> WHAT YOU ARE ASKED TO DO
Search the records for the string "megengedett", then copy each line where it appears.

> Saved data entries

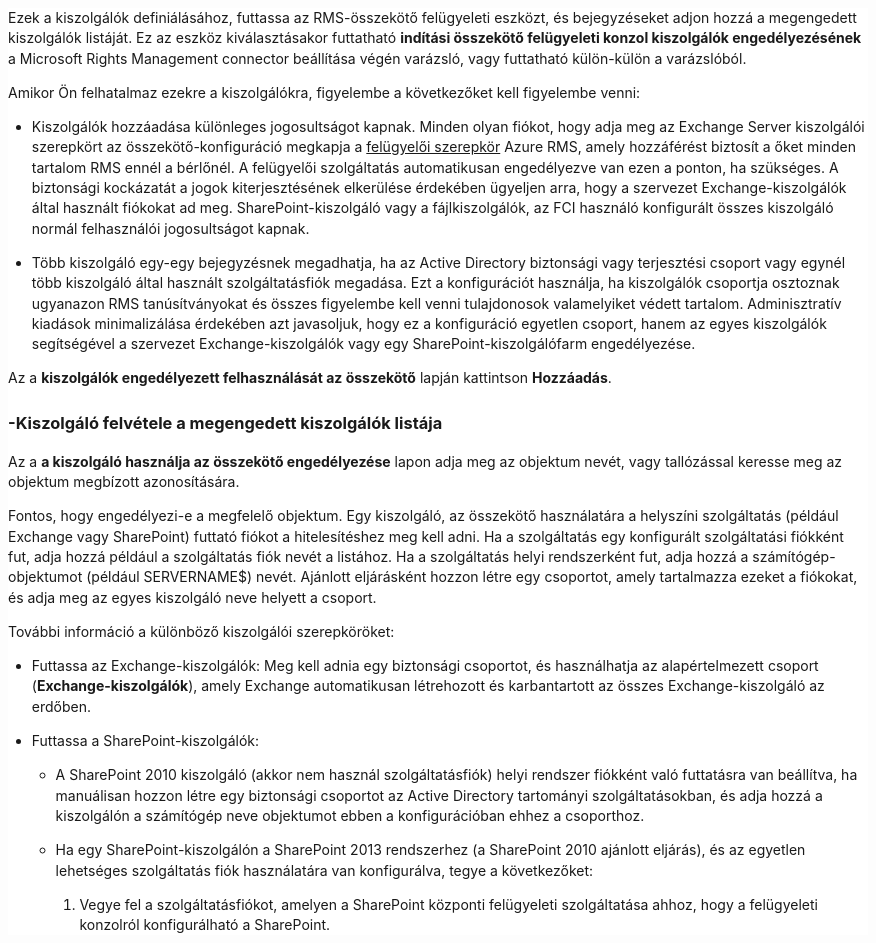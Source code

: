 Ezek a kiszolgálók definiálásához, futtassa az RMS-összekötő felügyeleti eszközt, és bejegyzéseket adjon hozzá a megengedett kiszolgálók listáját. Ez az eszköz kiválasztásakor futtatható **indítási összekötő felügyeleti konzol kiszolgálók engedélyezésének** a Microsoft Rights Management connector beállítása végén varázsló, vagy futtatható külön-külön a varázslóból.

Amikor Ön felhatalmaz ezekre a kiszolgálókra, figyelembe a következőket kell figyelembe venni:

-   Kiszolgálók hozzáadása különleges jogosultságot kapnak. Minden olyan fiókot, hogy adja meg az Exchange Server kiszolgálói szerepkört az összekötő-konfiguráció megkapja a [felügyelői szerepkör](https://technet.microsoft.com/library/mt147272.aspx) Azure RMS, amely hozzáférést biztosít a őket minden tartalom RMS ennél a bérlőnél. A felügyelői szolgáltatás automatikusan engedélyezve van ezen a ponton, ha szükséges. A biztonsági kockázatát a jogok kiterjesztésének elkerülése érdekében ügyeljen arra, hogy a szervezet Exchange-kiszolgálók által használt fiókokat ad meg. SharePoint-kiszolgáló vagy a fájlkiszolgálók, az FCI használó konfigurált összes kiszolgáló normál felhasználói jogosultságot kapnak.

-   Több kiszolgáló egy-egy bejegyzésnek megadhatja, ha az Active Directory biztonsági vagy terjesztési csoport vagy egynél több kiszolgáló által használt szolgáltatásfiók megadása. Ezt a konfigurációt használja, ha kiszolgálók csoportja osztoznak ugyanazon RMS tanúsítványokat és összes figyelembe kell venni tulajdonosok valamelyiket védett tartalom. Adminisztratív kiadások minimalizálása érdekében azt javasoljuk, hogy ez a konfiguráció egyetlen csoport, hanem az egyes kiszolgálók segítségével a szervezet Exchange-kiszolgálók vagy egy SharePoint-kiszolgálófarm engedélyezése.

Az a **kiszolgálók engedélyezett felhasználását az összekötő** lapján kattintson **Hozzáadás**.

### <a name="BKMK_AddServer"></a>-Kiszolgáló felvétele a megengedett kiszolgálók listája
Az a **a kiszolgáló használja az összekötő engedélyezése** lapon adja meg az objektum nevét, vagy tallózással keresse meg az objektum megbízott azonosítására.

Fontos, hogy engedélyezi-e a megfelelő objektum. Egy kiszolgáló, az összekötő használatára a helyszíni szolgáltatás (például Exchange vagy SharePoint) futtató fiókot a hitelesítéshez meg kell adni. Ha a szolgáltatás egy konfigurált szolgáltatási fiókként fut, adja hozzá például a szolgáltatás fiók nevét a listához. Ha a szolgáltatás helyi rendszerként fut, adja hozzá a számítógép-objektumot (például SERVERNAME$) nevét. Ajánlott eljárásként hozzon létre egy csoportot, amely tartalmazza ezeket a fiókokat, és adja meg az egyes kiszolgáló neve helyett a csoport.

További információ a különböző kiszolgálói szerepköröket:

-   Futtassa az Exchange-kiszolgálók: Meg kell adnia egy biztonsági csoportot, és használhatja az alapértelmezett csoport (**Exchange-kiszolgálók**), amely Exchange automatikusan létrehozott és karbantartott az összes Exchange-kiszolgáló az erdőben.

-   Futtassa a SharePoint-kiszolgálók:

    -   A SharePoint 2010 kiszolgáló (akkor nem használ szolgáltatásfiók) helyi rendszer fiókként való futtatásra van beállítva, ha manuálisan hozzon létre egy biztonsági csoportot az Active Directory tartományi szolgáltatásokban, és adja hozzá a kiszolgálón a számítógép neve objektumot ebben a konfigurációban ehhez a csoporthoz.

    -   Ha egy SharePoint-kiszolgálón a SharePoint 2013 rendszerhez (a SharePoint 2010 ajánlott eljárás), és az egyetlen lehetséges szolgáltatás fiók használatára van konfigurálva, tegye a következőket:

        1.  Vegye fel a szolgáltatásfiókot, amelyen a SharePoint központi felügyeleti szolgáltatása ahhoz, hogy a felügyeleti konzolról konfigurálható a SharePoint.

---

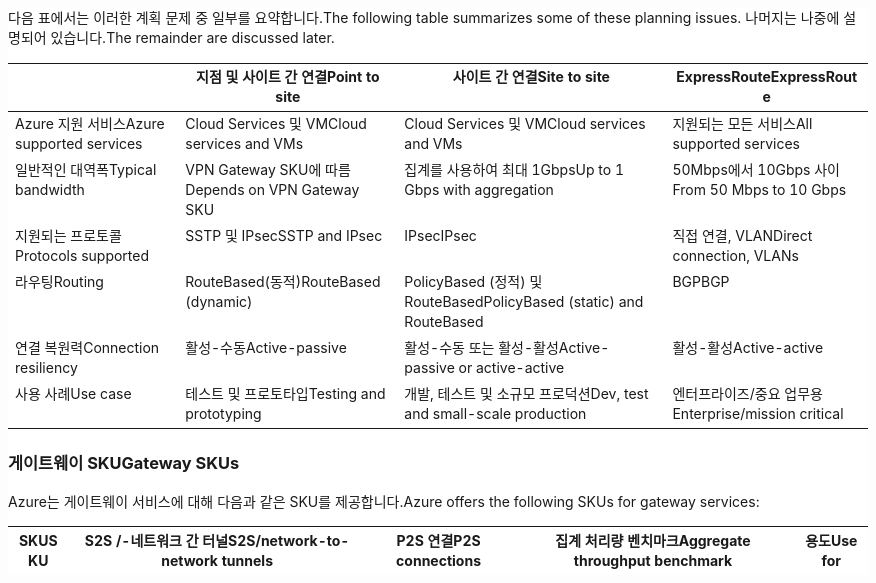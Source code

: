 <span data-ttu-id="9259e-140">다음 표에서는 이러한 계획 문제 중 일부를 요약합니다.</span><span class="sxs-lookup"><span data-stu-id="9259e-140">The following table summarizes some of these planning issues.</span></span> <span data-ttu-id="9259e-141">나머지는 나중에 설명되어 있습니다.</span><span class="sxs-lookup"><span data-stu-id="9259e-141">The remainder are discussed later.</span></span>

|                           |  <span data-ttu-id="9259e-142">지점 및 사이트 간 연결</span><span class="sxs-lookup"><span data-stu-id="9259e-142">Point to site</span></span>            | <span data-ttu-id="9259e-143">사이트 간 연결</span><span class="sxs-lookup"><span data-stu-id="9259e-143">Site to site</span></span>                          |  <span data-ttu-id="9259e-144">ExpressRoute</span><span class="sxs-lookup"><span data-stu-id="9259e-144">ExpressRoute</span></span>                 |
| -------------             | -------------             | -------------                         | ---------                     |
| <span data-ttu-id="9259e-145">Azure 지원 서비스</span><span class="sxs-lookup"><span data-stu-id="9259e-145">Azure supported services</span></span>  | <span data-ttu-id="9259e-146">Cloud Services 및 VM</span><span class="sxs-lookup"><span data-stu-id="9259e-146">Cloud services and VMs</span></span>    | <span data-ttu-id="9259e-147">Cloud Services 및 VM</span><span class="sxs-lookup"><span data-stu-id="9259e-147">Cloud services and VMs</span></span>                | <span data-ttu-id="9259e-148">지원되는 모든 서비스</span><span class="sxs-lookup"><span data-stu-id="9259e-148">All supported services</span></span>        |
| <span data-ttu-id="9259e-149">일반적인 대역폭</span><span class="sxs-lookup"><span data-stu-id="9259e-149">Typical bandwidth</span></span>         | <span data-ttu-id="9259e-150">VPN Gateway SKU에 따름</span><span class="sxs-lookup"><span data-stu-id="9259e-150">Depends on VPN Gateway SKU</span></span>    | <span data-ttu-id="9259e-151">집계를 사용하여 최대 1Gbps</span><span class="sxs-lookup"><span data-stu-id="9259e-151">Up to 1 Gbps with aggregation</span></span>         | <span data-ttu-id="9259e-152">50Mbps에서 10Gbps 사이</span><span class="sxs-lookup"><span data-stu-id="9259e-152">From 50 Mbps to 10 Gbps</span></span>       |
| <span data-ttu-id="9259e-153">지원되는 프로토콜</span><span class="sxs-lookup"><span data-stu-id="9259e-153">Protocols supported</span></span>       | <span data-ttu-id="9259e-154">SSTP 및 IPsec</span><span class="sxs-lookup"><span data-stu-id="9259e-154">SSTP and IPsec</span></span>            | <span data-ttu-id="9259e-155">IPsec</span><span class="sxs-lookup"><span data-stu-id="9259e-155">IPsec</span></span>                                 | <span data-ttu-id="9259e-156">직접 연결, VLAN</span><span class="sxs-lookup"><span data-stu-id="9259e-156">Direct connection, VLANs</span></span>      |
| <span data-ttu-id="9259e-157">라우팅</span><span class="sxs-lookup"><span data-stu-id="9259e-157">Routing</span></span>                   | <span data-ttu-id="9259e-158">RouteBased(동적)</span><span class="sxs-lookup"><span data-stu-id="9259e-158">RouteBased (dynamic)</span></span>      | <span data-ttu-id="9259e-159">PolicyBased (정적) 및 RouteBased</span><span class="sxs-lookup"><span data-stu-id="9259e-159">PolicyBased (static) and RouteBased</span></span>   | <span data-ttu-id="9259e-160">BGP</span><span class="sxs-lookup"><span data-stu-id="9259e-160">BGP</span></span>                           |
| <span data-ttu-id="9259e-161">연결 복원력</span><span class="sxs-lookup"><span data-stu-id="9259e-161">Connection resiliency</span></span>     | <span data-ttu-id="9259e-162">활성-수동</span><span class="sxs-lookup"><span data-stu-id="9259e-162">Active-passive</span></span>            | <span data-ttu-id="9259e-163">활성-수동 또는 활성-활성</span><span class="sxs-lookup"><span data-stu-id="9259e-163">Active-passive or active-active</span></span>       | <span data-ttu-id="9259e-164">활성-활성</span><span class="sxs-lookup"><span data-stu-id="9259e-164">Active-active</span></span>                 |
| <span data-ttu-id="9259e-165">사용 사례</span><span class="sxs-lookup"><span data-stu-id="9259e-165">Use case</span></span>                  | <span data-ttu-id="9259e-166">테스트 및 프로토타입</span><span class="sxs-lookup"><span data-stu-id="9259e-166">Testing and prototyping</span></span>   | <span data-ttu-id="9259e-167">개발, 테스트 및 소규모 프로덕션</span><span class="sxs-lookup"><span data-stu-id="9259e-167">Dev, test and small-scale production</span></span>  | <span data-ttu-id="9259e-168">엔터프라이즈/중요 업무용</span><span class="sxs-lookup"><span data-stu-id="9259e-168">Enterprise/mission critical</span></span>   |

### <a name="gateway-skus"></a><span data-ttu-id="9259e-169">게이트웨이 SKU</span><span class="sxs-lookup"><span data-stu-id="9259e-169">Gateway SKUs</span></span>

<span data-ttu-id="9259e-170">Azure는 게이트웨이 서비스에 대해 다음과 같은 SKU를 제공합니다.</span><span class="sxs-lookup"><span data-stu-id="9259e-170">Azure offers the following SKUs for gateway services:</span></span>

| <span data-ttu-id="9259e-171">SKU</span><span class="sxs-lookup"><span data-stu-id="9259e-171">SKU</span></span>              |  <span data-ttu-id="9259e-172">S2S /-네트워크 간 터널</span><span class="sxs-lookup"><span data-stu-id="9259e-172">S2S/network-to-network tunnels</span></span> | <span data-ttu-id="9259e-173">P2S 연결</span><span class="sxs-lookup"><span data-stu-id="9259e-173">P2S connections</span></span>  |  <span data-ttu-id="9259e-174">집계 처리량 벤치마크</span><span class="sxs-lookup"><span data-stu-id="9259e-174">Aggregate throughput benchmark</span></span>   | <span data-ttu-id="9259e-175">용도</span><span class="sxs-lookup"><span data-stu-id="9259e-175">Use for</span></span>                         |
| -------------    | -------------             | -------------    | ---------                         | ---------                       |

> RESULT
: Ezek a kiszolgálók definiálásához, futtassa az RMS-összekötő felügyeleti eszközt, és bejegyzéseket adjon hozzá a megengedett kiszolgálók listáját. Ez az eszköz kiválasztásakor futtatható **indítási összekötő felügyeleti konzol kiszolgálók engedélyezésének** a Microsoft Rights Management connector beállítása végén varázsló, vagy futtatható külön-külön a varázslóból.
### <a name="BKMK_AddServer"></a>-Kiszolgáló felvétele a megengedett kiszolgálók listája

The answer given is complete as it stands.